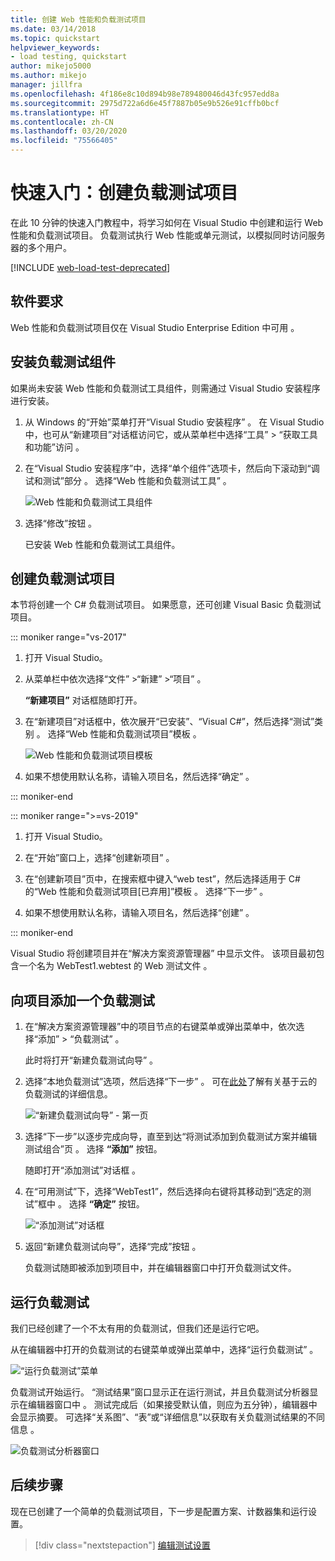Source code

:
 ```yaml
---
title: 创建 Web 性能和负载测试项目
ms.date: 03/14/2018
ms.topic: quickstart
helpviewer_keywords:
- load testing, quickstart
author: mikejo5000
ms.author: mikejo
manager: jillfra
ms.openlocfilehash: 4f186e8c10d894b98e789480046d43fc957edd8a
ms.sourcegitcommit: 2975d722a6d6e45f7887b05e9b526e91cffb0bcf
ms.translationtype: HT
ms.contentlocale: zh-CN
ms.lasthandoff: 03/20/2020
ms.locfileid: "75566405"
---
```

# <a name="quickstart-create-a-load-test-project"></a>快速入门：创建负载测试项目

在此 10 分钟的快速入门教程中，将学习如何在 Visual Studio 中创建和运行 Web 性能和负载测试项目。 负载测试执行 Web 性能或单元测试，以模拟同时访问服务器的多个用户。

[!INCLUDE [web-load-test-deprecated](includes/web-load-test-deprecated.md)]

## <a name="software-requirements"></a>软件要求

Web 性能和负载测试项目仅在 Visual Studio Enterprise Edition 中可用  。

## <a name="install-the-load-testing-component"></a>安装负载测试组件

如果尚未安装 Web 性能和负载测试工具组件，则需通过 Visual Studio 安装程序进行安装。

1. 从 Windows 的“开始”菜单打开“Visual Studio 安装程序”   。 在 Visual Studio 中，也可从“新建项目”对话框访问它，或从菜单栏中选择“工具” > “获取工具和功能”访问   。

1. 在“Visual Studio 安装程序”中，选择“单个组件”选项卡，然后向下滚动到“调试和测试”部分    。 选择“Web 性能和负载测试工具”  。

   ![Web 性能和负载测试工具组件](media/web-perf-load-testing-tools-component.png)

1. 选择“修改”按钮  。

   已安装 Web 性能和负载测试工具组件。

## <a name="create-a-load-test-project"></a>创建负载测试项目

本节将创建一个 C# 负载测试项目。 如果愿意，还可创建 Visual Basic 负载测试项目。

::: moniker range="vs-2017"

1. 打开 Visual Studio。

2. 从菜单栏中依次选择“文件”  >“新建”  >“项目”  。

   **“新建项目”** 对话框随即打开。

3. 在“新建项目”对话框中，依次展开“已安装”、“Visual C#”，然后选择“测试”类别     。 选择“Web 性能和负载测试项目”模板  。

   ![Web 性能和负载测试项目模板](media/web-perf-load-test-project-template.png)

4. 如果不想使用默认名称，请输入项目名，然后选择“确定”  。

::: moniker-end

::: moniker range=">=vs-2019"

1. 打开 Visual Studio。

2. 在“开始”窗口上，选择“创建新项目”  。

3. 在“创建新项目”页中，在搜索框中键入“web test”，然后选择适用于 C# 的“Web 性能和负载测试项目\[已弃用]”模板    。 选择“下一步”  。

4. 如果不想使用默认名称，请输入项目名，然后选择“创建”  。

::: moniker-end

   Visual Studio 将创建项目并在“解决方案资源管理器”  中显示文件。 该项目最初包含一个名为 WebTest1.webtest 的 Web 测试文件  。

## <a name="add-a-load-test-to-the-project"></a>向项目添加一个负载测试

1. 在“解决方案资源管理器”中的项目节点的右键菜单或弹出菜单中，依次选择“添加” > “负载测试”    。

   此时将打开“新建负载测试向导”  。

1. 选择“本地负载测试”选项，然后选择“下一步”   。 可在[此处](/azure/devops/test/load-test/get-started-simple-cloud-load-test?view=vsts)了解有关基于云的负载测试的详细信息。

   ![“新建负载测试向导” - 第一页](media/load-test-wizard-page-1.png)

1. 选择“下一步”以逐步完成向导，直至到达“将测试添加到负载测试方案并编辑测试组合”页   。 选择 **“添加”** 按钮。

   随即打开“添加测试”对话框  。

1. 在“可用测试”下，选择“WebTest1”，然后选择向右键将其移动到“选定的测试”框中    。 选择 **“确定”** 按钮。

   ![“添加测试”对话框](media/add-tests-dialog-box.png)

1. 返回“新建负载测试向导”，选择“完成”按钮   。

   负载测试随即被添加到项目中，并在编辑器窗口中打开负载测试文件。

## <a name="run-the-load-test"></a>运行负载测试

我们已经创建了一个不太有用的负载测试，但我们还是运行它吧。

从在编辑器中打开的负载测试的右键菜单或弹出菜单中，选择“运行负载测试”  。

![“运行负载测试”菜单](media/run-load-test.png)

负载测试开始运行。 “测试结果”窗口显示正在运行测试，并且负载测试分析器显示在编辑器窗口中  。 测试完成后（如果接受默认值，则应为五分钟），编辑器中会显示摘要。 可选择“关系图”、“表”或“详细信息”以获取有关负载测试结果的不同信息    。

![负载测试分析器窗口](media/load-test-analyzer.png)

## <a name="next-steps"></a>后续步骤

现在已创建了一个简单的负载测试项目，下一步是配置方案、计数器集和运行设置。

> [!div class="nextstepaction"]
> [编辑测试设置](edit-load-tests.md)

————

**Activity:** Transcribe each entry above without alteration, but keep the pictures out.

**Task solution:**
Source code

:
 ```yaml
---
title: 创建 Web 性能和负载测试项目
ms.date: 03/14/2018
ms.topic: quickstart
helpviewer_keywords:
- load testing, quickstart
author: mikejo5000
ms.author: mikejo
manager: jillfra
ms.openlocfilehash: 4f186e8c10d894b98e789480046d43fc957edd8a
ms.sourcegitcommit: 2975d722a6d6e45f7887b05e9b526e91cffb0bcf
ms.translationtype: HT
ms.contentlocale: zh-CN
ms.lasthandoff: 03/20/2020
ms.locfileid: "75566405"
---
```

# <a name="quickstart-create-a-load-test-project"></a>快速入门：创建负载测试项目

在此 10 分钟的快速入门教程中，将学习如何在 Visual Studio 中创建和运行 Web 性能和负载测试项目。 负载测试执行 Web 性能或单元测试，以模拟同时访问服务器的多个用户。

[!INCLUDE [web-load-test-deprecated](includes/web-load-test-deprecated.md)]

## <a name="software-requirements"></a>软件要求

Web 性能和负载测试项目仅在 Visual Studio Enterprise Edition 中可用  。

## <a name="install-the-load-testing-component"></a>安装负载测试组件

如果尚未安装 Web 性能和负载测试工具组件，则需通过 Visual Studio 安装程序进行安装。

1. 从 Windows 的“开始”菜单打开“Visual Studio 安装程序”   。 在 Visual Studio 中，也可从“新建项目”对话框访问它，或从菜单栏中选择“工具” > “获取工具和功能”访问   。

1. 在“Visual Studio 安装程序”中，选择“单个组件”选项卡，然后向下滚动到“调试和测试”部分    。 选择“Web 性能和负载测试工具”  。

   ![Web 性能和负载测试工具组件](media/web-perf-load-testing-tools-component.png)

1. 选择“修改”按钮  。

   已安装 Web 性能和负载测试工具组件。

## <a name="create-a-load-test-project"></a>创建负载测试项目

本节将创建一个 C# 负载测试项目。 如果愿意，还可创建 Visual Basic 负载测试项目。

::: moniker range="vs-2017"

1. 打开 Visual Studio。

2. 从菜单栏中依次选择“文件”  >“新建”  >“项目”  。

   **“新建项目”** 对话框随即打开。

3. 在“新建项目”对话框中，依次展开“已安装”、“Visual C#”，然后选择“测试”类别     。 选择“Web 性能和负载测试项目”模板  。

   ![Web 性能和负载测试项目模板](media/web-perf-load-test-project-template.png)

4. 如果不想使用默认名称，请输入项目名，然后选择“确定”  。

::: moniker-end

::: moniker range=">=vs-2019"

1. 打开 Visual Studio。

2. 在“开始”窗口上，选择“创建新项目”  。

3. 在“创建新项目”页中，在搜索框中键入“web test”，然后选择适用于 C# 的“Web 性能和负载测试项目\[已弃用]”模板    。 选择“下一步”  。

4. 如果不想使用默认名称，请输入项目名，然后选择“创建”  。

::: moniker-end

   Visual Studio 将创建项目并在“解决方案资源管理器”  中显示文件。 该项目最初包含一个名为 WebTest1.webtest 的 Web 测试文件  。

## <a name="add-a-load-test-to-the-project"></a>向项目添加一个负载测试

1. 在“解决方案资源管理器”中的项目节点的右键菜单或弹出菜单中，依次选择“添加” > “负载测试”    。

   此时将打开“新建负载测试向导”  。

1. 选择“本地负载测试”选项，然后选择“下一步”   。 可在[此处](/azure/devops/test/load-test/get-started-simple-cloud-load-test?view=vsts)了解有关基于云的负载测试的详细信息。

   ![“新建负载测试向导” - 第一页](media/load-test-wizard-page-1.png)

1. 选择“下一步”以逐步完成向导，直至到达“将测试添加到负载测试方案并编辑测试组合”页   。 选择 **“添加”** 按钮。

   随即打开“添加测试”对话框  。

1. 在“可用测试”下，选择“WebTest1”，然后选择向右键将其移动到“选定的测试”框中    。 选择 **“确定”** 按钮。

   ![“添加测试”对话框](media/add-tests-dialog-box.png)

1. 返回“新建负载测试向导”，选择“完成”按钮   。

   负载测试随即被添加到项目中，并在编辑器窗口中打开负载测试文件。

## <a name="run-the-load-test"></a>运行负载测试

我们已经创建了一个不太有用的负载测试，但我们还是运行它吧。

从在编辑器中打开的负载测试的右键菜单或弹出菜单中，选择“运行负载测试”  。

![“运行负载测试”菜单](media/run-load-test.png)

负载测试开始运行。 “测试结果”窗口显示正在运行测试，并且负载测试分析器显示在编辑器窗口中  。 测试完成后（如果接受默认值，则应为五分钟），编辑器中会显示摘要。 可选择“关系图”、“表”或“详细信息”以获取有关负载测试结果的不同信息    。

![负载测试分析器窗口](media/load-test-analyzer.png)

## <a name="next-steps"></a>后续步骤

现在已创建了一个简单的负载测试项目，下一步是配置方案、计数器集和运行设置。

> [!div class="nextstepaction"]
> [编辑测试设置](edit-load-tests.md)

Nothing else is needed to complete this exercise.